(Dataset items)
══════════

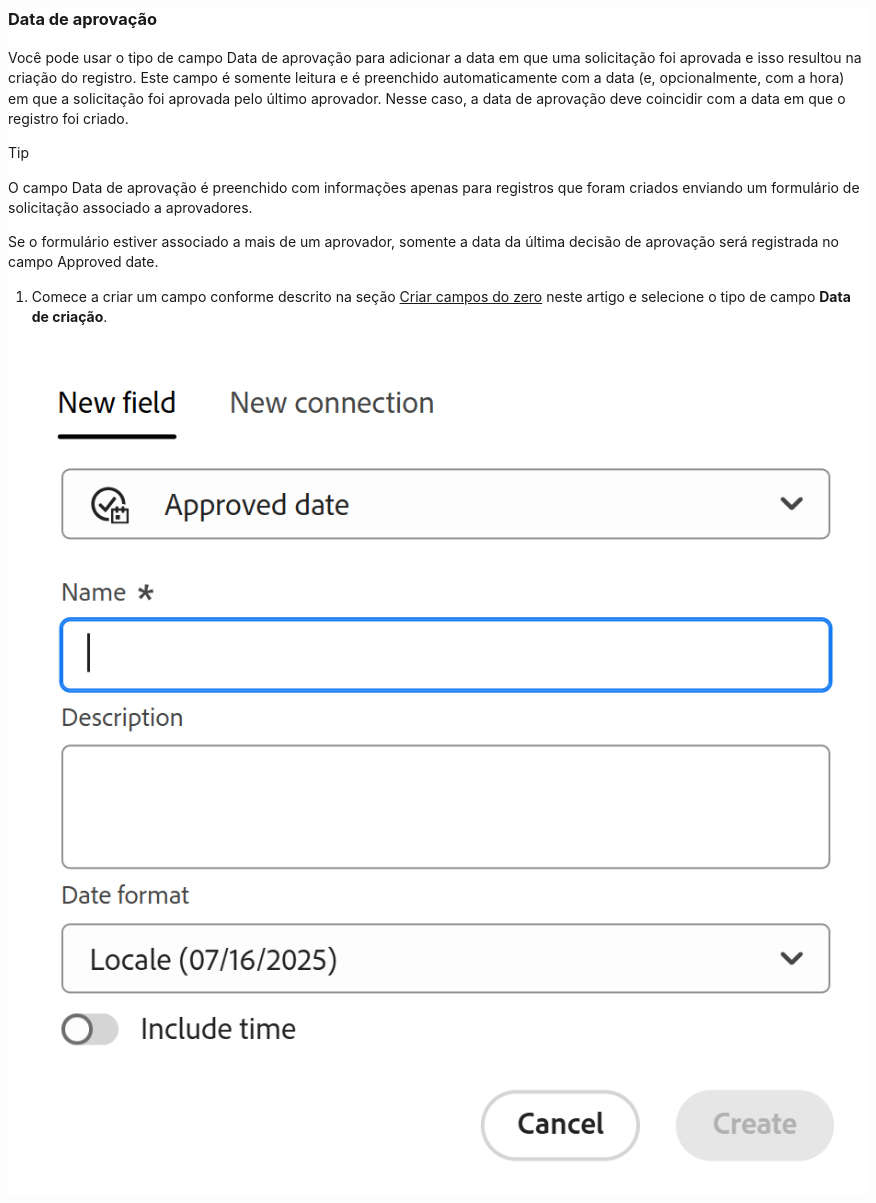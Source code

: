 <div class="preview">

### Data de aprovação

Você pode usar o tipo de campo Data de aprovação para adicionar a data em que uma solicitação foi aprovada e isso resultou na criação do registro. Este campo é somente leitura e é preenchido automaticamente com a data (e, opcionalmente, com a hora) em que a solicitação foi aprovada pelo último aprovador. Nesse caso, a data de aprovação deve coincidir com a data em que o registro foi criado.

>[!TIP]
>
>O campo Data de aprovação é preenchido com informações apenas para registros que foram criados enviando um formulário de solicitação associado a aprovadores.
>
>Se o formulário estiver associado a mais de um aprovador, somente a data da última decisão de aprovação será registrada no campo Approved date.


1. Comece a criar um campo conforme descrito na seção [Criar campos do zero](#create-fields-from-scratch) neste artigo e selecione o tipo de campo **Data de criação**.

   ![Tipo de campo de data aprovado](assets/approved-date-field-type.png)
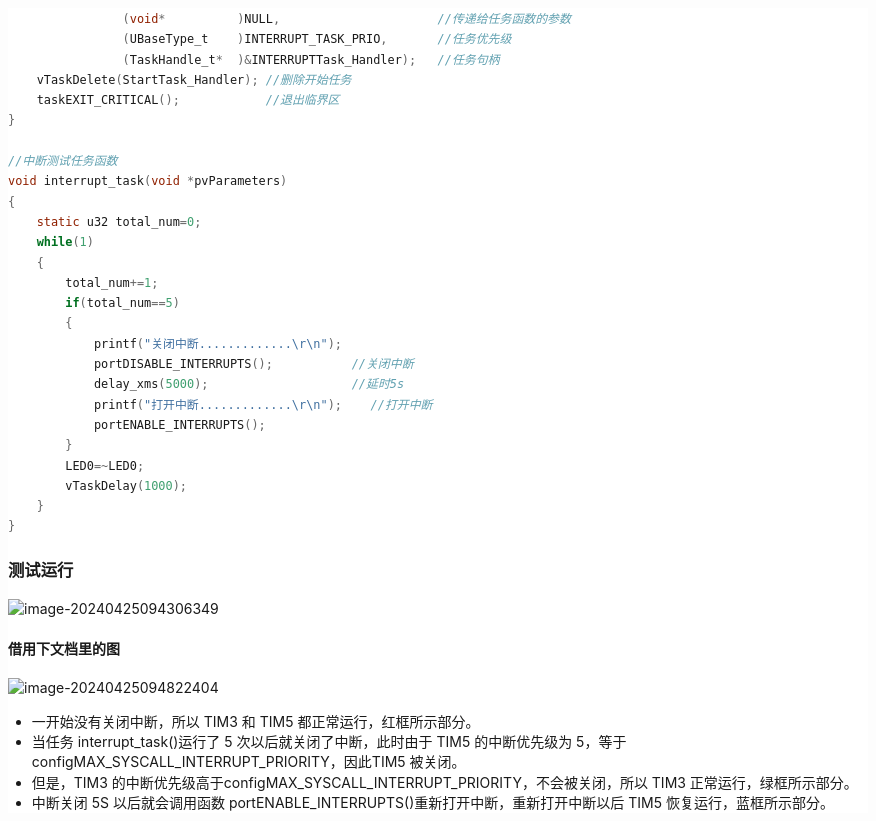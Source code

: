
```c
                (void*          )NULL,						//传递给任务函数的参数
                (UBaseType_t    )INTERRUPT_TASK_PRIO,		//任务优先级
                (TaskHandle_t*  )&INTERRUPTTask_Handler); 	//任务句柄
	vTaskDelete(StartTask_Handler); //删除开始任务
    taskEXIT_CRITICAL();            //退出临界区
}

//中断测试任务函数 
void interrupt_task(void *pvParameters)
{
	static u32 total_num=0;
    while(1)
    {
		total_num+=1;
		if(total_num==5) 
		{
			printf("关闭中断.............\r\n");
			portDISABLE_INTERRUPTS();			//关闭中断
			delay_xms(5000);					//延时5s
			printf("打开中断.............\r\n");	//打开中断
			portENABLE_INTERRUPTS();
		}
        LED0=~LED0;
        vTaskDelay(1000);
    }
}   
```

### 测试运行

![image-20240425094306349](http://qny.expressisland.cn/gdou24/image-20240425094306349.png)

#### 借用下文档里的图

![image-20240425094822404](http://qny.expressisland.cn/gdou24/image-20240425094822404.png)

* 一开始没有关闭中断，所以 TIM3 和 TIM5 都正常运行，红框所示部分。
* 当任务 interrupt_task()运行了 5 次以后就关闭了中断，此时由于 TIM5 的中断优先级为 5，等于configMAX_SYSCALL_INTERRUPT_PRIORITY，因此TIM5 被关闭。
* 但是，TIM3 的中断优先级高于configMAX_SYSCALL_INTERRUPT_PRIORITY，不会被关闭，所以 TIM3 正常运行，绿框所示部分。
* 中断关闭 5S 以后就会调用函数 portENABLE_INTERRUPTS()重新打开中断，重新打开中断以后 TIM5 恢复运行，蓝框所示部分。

══════════

Exercise:
Above are the records; please give again, exactly and in full, only the lines that run from the line with "de data aprovado](assets/approved-date-field-type.png)" through the line with "和 TIM5 都正常运行，红框所示部分。", with no pictures.

Your solution:
   ![Tipo de campo de data aprovado](assets/approved-date-field-type.png)
Source code

:
```c
                (void*          )NULL,						//传递给任务函数的参数
                (UBaseType_t    )INTERRUPT_TASK_PRIO,		//任务优先级
                (TaskHandle_t*  )&INTERRUPTTask_Handler); 	//任务句柄
	vTaskDelete(StartTask_Handler); //删除开始任务
    taskEXIT_CRITICAL();            //退出临界区
}

//中断测试任务函数 
void interrupt_task(void *pvParameters)
{
	static u32 total_num=0;
    while(1)
    {
		total_num+=1;
		if(total_num==5) 
		{
			printf("关闭中断.............\r\n");
			portDISABLE_INTERRUPTS();			//关闭中断
			delay_xms(5000);					//延时5s
			printf("打开中断.............\r\n");	//打开中断
			portENABLE_INTERRUPTS();
		}
        LED0=~LED0;
        vTaskDelay(1000);
    }
}   
```

### 测试运行

![image-20240425094306349](http://qny.expressisland.cn/gdou24/image-20240425094306349.png)

#### 借用下文档里的图

![image-20240425094822404](http://qny.expressisland.cn/gdou24/image-20240425094822404.png)

* 一开始没有关闭中断，所以 TIM3 和 TIM5 都正常运行，红框所示部分。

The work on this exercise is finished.